The former is directly associated with the West, the political strategy of its advance guard—the Anglo-Saxons and Israel, who have launched a power struggle for control over the planet’s resources, for the growing consumption of these resources by the golden billion. And now we are witnessing another, increasingly more distinct tendency, which is bringing this struggle over to the plane of inter-civilization confrontation. It was most clearly demonstrated at the 14th Conference of Non-Aligned Movement held in 2006 in Havana, where 114 states, represented by their leaders, declared that the Anglo-Saxon world order based on Judeo-Protestant ideology is unacceptable.

It is lamentable that Moscow does not yet heed the call of time—Russia did not participate in the conference. It still has strong illusions originating from the desire to become part of the golden billion. Nevertheless, the sober attitude is gradually gaining ground. It is the West itself that contributes to this process, regarding Russia as its raw materials base. To prevent our country from even daring to pretend to a more important role, it is being surrounded with US and NATO military bases, covered with an anti-ballistic missile defense system, encircled by Western satellites, as though it were a wolf within a string of red flags. As for the new global elite, they only intend to include a few hundreds or even dozens of the wealthiest people of Russia, as well as those who have unreservedly served the interests of world oligarchy throughout the reform years.

It is time for the rest of Russia to determine their allies.

Development of our relations with India is a step in the proper direction.

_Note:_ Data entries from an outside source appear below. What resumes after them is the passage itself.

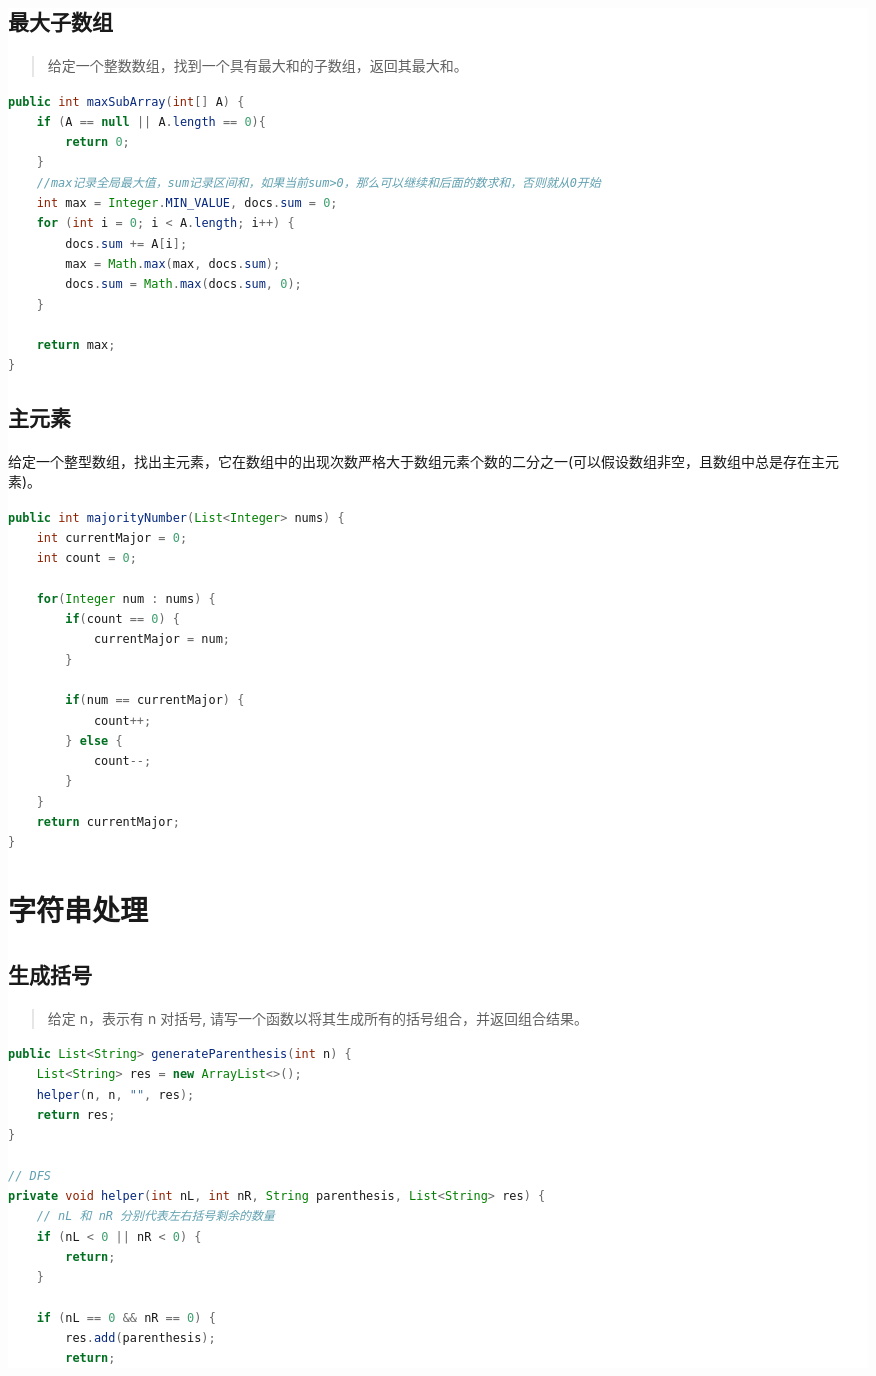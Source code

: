 ## 最大子数组
> 给定一个整数数组，找到一个具有最大和的子数组，返回其最大和。
```java
public int maxSubArray(int[] A) {
    if (A == null || A.length == 0){
        return 0;
    }
    //max记录全局最大值，sum记录区间和，如果当前sum>0，那么可以继续和后面的数求和，否则就从0开始
    int max = Integer.MIN_VALUE, docs.sum = 0;
    for (int i = 0; i < A.length; i++) {
        docs.sum += A[i];
        max = Math.max(max, docs.sum);
        docs.sum = Math.max(docs.sum, 0);
    }

    return max;
}
```

## 主元素
给定一个整型数组，找出主元素，它在数组中的出现次数严格大于数组元素个数的二分之一(可以假设数组非空，且数组中总是存在主元素)。
```java
public int majorityNumber(List<Integer> nums) {
    int currentMajor = 0;
    int count = 0;

    for(Integer num : nums) {
        if(count == 0) {
            currentMajor = num;
        }
        
        if(num == currentMajor) {
            count++;
        } else {
            count--;
        }
    }
    return currentMajor;
}
```

# 字符串处理
## 生成括号
> 给定 n，表示有 n 对括号, 请写一个函数以将其生成所有的括号组合，并返回组合结果。
```java
public List<String> generateParenthesis(int n) {
    List<String> res = new ArrayList<>();
    helper(n, n, "", res);
    return res;
}

// DFS
private void helper(int nL, int nR, String parenthesis, List<String> res) {
    // nL 和 nR 分别代表左右括号剩余的数量
    if (nL < 0 || nR < 0) {
        return;
    }
    
    if (nL == 0 && nR == 0) {
        res.add(parenthesis);
        return;
```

It is a geopolitical choice of Russia that is capable to change the whole world for the better. But it may only happen if Russia finally perceives itself as the center of Orthodox Slavic civilization, rather than a part or appendage of the West.

Located on the geographic axis of Eurasia, Russia has as its objective historical task the structuring of a triple-vector system of relationships within the Old World, with India representing the first vector, the Muslim world (especially Iran) acting as a second vector, and China, a third one.

By proposing in the late ‘90s to set up the Shanghai Cooperation Organization, we actually proposed to create an inter-civilization union, with Russia, India, China and Iran serving as the nucleus. This is a long-term objective. Yet, rapprochement with India may become a present-day reality—if, in the new stage of Russian-Indian relations, military-technical cooperation is supplemented with cooperation in the fields of politics, culture, science, high technologies, education, etc.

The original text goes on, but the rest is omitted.